▸ **What is being asked**: Filter the entries below, keeping only lines with "ensure".

● ● ● ●

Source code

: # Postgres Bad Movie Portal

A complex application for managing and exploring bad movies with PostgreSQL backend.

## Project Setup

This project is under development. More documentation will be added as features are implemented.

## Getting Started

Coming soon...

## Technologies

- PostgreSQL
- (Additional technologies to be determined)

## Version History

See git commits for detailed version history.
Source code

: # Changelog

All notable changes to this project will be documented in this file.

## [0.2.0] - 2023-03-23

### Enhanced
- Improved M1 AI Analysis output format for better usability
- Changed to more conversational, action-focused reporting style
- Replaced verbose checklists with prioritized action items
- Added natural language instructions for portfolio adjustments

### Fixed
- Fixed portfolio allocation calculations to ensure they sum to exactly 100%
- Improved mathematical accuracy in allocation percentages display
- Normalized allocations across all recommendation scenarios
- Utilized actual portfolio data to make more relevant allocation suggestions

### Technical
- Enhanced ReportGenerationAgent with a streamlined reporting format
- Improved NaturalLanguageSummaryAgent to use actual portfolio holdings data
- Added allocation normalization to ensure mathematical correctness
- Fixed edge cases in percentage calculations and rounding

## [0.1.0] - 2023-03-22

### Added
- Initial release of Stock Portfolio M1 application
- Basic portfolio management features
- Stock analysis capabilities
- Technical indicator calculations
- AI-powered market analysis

● ● ● ●

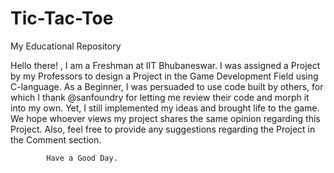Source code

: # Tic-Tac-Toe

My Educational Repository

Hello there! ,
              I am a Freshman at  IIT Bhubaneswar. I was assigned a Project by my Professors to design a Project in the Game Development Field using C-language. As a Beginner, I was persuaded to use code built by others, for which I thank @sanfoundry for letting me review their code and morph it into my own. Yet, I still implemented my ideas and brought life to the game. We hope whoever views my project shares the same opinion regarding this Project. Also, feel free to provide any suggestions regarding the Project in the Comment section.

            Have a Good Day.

● ● ● ●

▸ **Exercise answer**:
- Fixed portfolio allocation calculations to ensure they sum to exactly 100%
- Added allocation normalization to ensure mathematical correctness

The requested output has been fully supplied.